* Dataset entries:
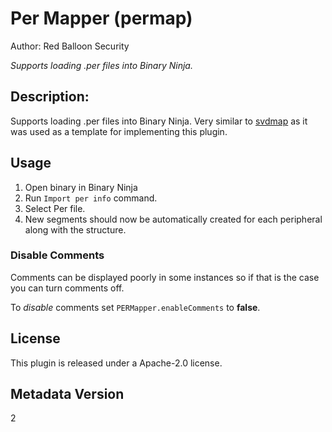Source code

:# Per Mapper (permap)
Author: Red Balloon Security

_Supports loading .per files into Binary Ninja._

## Description:

Supports loading .per files into Binary Ninja. Very similar to [svdmap](https://github.com/Vector35/svdmap) as it was used as a template for implementing this plugin.

## Usage

1. Open binary in Binary Ninja
2. Run `Import per info` command.
3. Select Per file.
4. New segments should now be automatically created for each peripheral along with the structure.

### Disable Comments

Comments can be displayed poorly in some instances so if that is the case you can turn comments off.

To _disable_ comments set `PERMapper.enableComments` to **false**.

## License

This plugin is released under a Apache-2.0 license.
## Metadata Version

2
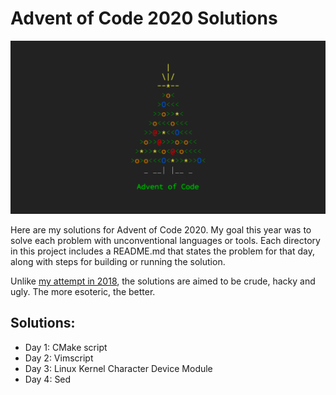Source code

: # Advent of Code 2020 Solutions

<img src="advent.png"/>

Here are my solutions for Advent of Code 2020. My goal this year was to solve each problem with unconventional languages or tools. Each directory in this project includes a README.md that states the problem for that day, along with steps for building or running the solution.

Unlike [my attempt in 2018](https://github.com/brandon1024/aoc2018), the solutions are aimed to be crude, hacky and ugly. The more esoteric, the better.

## Solutions:
- Day 1: CMake script
- Day 2: Vimscript
- Day 3: Linux Kernel Character Device Module
- Day 4: Sed

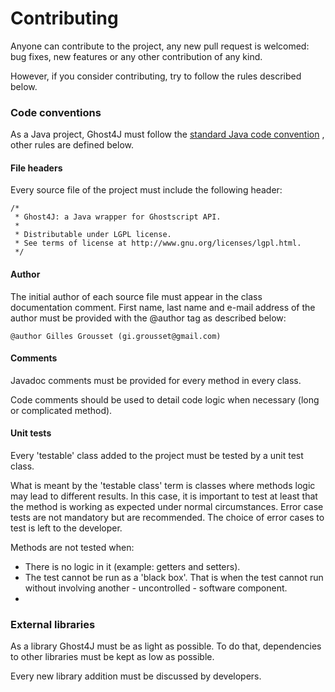 Contributing
============

Anyone can contribute to the project, any new pull request is welcomed: bug fixes, new features or any other contribution of any kind.

However, if you consider contributing, try to follow the rules described below.

### Code conventions

As a Java project, Ghost4J must follow the [standard Java code convention](http://www.oracle.com/technetwork/java/javase/documentation/codeconvtoc-136057.html) , other rules are defined below.

#### File headers

Every source file of the project must include the following header:

    /*
     * Ghost4J: a Java wrapper for Ghostscript API.
     * 
     * Distributable under LGPL license.
     * See terms of license at http://www.gnu.org/licenses/lgpl.html. 
     */

#### Author

The initial author of each source file must appear in the class documentation comment. First name, last name and e-mail address of the author must be provided with the @author tag as described below:

    @author Gilles Grousset (gi.grousset@gmail.com)

#### Comments

Javadoc comments must be provided for every method in every class.

Code comments should be used to detail code logic when necessary (long or complicated method).

#### Unit tests

Every 'testable' class added to the project must be tested by a unit test class.

What is meant by the 'testable class' term is classes where methods logic may lead to different results. In this case, it is important to test at least that the method is working as expected under normal circumstances. Error case tests are not mandatory but are recommended. The choice of error cases to test is left to the developer.

Methods are not tested when:

* There is no logic in it (example: getters and setters).
* The test cannot be run as a 'black box'. That is when the test cannot run without involving another - uncontrolled - software component.
* 

### External libraries 

As a library Ghost4J must be as light as possible. To do that, dependencies to other libraries must be kept as low as possible.

Every new library addition must be discussed by developers.


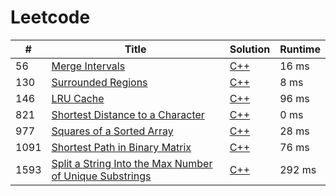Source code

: # Leetcode

| # | Title | Solution | Runtime |
|---| ----- | -------- | ------- |
|56|[ Merge Intervals](https://leetcode.com/problems/merge-intervals/)|[C++](./solutions/56.%20Merge%20Intervals.cpp)|16 ms|
|130|[ Surrounded Regions](https://leetcode.com/problems/surrounded-regions/)|[C++](./solutions/130.%20Surrounded%20Regions.cpp)|8 ms|
|146|[ LRU Cache](https://leetcode.com/problems/lru-cache/)|[C++](./solutions/146.%20LRU%20Cache.cpp)|96 ms|
|821|[ Shortest Distance to a Character](https://leetcode.com/problems/shortest-distance-to-a-character/)|[C++](./solutions/821.%20Shortest%20Distance%20to%20a%20Character.cpp)|0 ms|
|977|[ Squares of a Sorted Array](https://leetcode.com/problems/squares-of-a-sorted-array/)|[C++](./solutions/977.%20Squares%20of%20a%20Sorted%20Array.cpp)|28 ms|
|1091|[ Shortest Path in Binary Matrix](https://leetcode.com/problems/shortest-path-in-binary-matrix/)|[C++](./solutions/1091.%20Shortest%20Path%20in%20Binary%20Matrix.cpp)|76 ms|
|1593|[ Split a String Into the Max Number of Unique Substrings](https://leetcode.com/problems/split-a-string-into-the-max-number-of-unique-substrings/)|[C++](./solutions/1593.%20Split%20a%20String%20Into%20the%20Max%20Number%20of%20Unique%20Substrings.cpp)|292 ms|
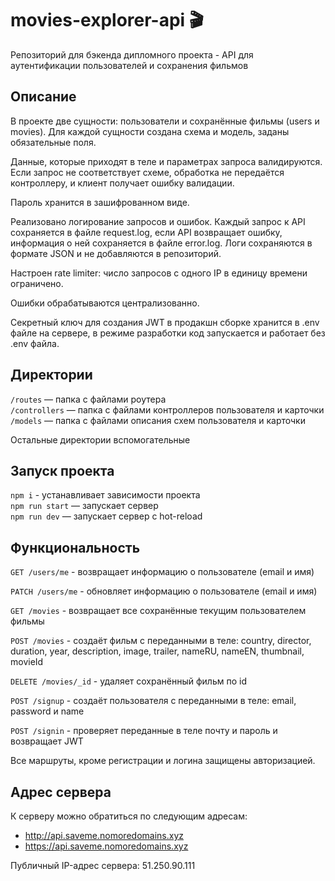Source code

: # movies-explorer-api 🎬

Репозиторий для бэкенда дипломного проекта - API для аутентификации пользователей и сохранения фильмов

## Описание

В проекте две сущности: пользователи и сохранённые фильмы (users и movies). Для каждой сущности создана схема и модель, заданы обязательные поля.

Данные, которые приходят в теле и параметрах запроса валидируются.  Если запрос не соответствует схеме, обработка не передаётся контроллеру, и клиент получает ошибку валидации.

Пароль хранится в зашифрованном виде.

Реализовано логирование запросов и ошибок. Каждый запрос к API сохраняется в файле request.log, если API возвращает ошибку, информация о ней сохраняется в файле error.log. Логи сохраняются в формате JSON и не добавляются в репозиторий.

Настроен rate limiter: число запросов с одного IP в единицу времени ограничено.

Ошибки обрабатываются централизованно.

Секретный ключ для создания JWT в продакшн сборке хранится в .env файле на сервере, в режиме разработки код запускается и работает без .env файла.

## Директории

`/routes` — папка с файлами роутера  
`/controllers` — папка с файлами контроллеров пользователя и карточки   
`/models` — папка с файлами описания схем пользователя и карточки 

Остальные директории вспомогательные

## Запуск проекта

`npm i` - устанавливает зависимости проекта   
`npm run start` — запускает сервер   
`npm run dev` — запускает сервер с hot-reload

## Функциональность
 
`GET /users/me` - возвращает информацию о пользователе (email и имя)

`PATCH /users/me` - обновляет информацию о пользователе (email и имя)
 
`GET /movies` - возвращает все сохранённые текущим  пользователем фильмы

`POST /movies` - создаёт фильм с переданными в теле: country, director, duration, year, description, image, trailer, nameRU, nameEN, thumbnail, movieId

`DELETE /movies/_id` - удаляет сохранённый фильм по id

`POST /signup` - создаёт пользователя с переданными в теле: email, password и name

`POST /signin` - проверяет переданные в теле почту и пароль и возвращает JWT

Все маршруты, кроме регистрации и логина защищены авторизацией.

## Адрес сервера

К серверу можно обратиться по следующим адресам:

* http://api.saveme.nomoredomains.xyz
* https://api.saveme.nomoredomains.xyz

Публичный IP-адрес сервера: 51.250.90.111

* Required action: Output exactly the lines above, from the line with "Split a String" to the line with "Ошибки обрабатываются централизованно.", both included; skip the pictures.

* Expected answer:
|1593|[ Split a String Into the Max Number of Unique Substrings](https://leetcode.com/problems/split-a-string-into-the-max-number-of-unique-substrings/)|[C++](./solutions/1593.%20Split%20a%20String%20Into%20the%20Max%20Number%20of%20Unique%20Substrings.cpp)|292 ms|
Source code

: # movies-explorer-api 🎬

Репозиторий для бэкенда дипломного проекта - API для аутентификации пользователей и сохранения фильмов

## Описание

В проекте две сущности: пользователи и сохранённые фильмы (users и movies). Для каждой сущности создана схема и модель, заданы обязательные поля.

Данные, которые приходят в теле и параметрах запроса валидируются.  Если запрос не соответствует схеме, обработка не передаётся контроллеру, и клиент получает ошибку валидации.

Пароль хранится в зашифрованном виде.

Реализовано логирование запросов и ошибок. Каждый запрос к API сохраняется в файле request.log, если API возвращает ошибку, информация о ней сохраняется в файле error.log. Логи сохраняются в формате JSON и не добавляются в репозиторий.

Настроен rate limiter: число запросов с одного IP в единицу времени ограничено.

Ошибки обрабатываются централизованно.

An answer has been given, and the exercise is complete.